What camera did you use to get those recordings? I've tried and failed to get good video of my staff.

How effective is the mercury tilt switch if the staff is spinning around a point away from the centre? I went with a gyro coz my hands wander up and down the staff all the time.

What diameter tubing are you using? Is it stiff enough?

IS the mic able to pick up sound over the wind noise from spinning? How is it isolated from mechanical noise (e.g. hands moving on the staff)?
 
The two sizes of tubing I have experimented with both have an inside diameter of .75 inches, with thin-walled and outside diameter of .875, and thick-walled with an OD of 1 inch. Neither is sufficiently rigid without an inner core, the thinner one is more pleasant to hold, the thicker one is more protective. With a hardwood or aluminum core, both are more than rigid enough.

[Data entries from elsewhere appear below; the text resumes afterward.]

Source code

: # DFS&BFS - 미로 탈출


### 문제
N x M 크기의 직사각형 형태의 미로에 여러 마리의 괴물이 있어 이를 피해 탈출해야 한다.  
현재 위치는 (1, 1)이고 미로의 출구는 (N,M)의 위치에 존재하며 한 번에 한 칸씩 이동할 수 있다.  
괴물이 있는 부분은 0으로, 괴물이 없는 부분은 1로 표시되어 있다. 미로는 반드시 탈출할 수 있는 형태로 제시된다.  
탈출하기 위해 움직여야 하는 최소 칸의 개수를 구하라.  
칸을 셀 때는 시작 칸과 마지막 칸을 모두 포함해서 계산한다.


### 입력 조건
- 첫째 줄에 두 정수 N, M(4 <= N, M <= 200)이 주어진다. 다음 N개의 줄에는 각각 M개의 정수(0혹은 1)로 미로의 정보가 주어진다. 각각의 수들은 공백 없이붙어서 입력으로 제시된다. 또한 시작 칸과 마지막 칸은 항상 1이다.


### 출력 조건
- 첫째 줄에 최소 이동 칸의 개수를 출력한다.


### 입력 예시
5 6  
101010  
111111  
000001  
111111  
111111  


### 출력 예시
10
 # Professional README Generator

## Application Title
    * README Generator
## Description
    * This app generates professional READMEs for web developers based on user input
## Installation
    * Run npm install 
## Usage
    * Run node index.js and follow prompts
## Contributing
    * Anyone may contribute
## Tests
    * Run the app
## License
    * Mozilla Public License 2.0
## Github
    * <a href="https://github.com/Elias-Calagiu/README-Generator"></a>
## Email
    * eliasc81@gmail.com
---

The solid-state gyro+accelerometer is the better sensor, but the mercury tilt switch is much less expensive, easier to interface to, can also operate a sleep-wake circuit independent of the processor. Its effectiveness during staff rotation is surprisingly good; it must be located with the sensitive point of the drop of liquid metal very precisely at the center of gravity. It does not much matter where your hands are, when free to rotate, the object will rotate about its CG. The code discards errant readings by only looking for consistent sequences of on-off timings as in a boolean phase-locked-loop. Thus, having a few missed transitions does not cause a problem, as long as the speed remains approximately consistent, and as soon as you establish a new speed, it will get picked up by the loop.

I have not yet done enough with microphone input to conclusively speak to that.

Of the camera, I did not do the photo/videography, others more capable in those areas than I did, and what I know is that lower shutter speeds are better; orientation of the plane of motion to the focal plane of the camera matters; and if possible, at least approximately sync the rpm to the shutter speed, for the clearest image.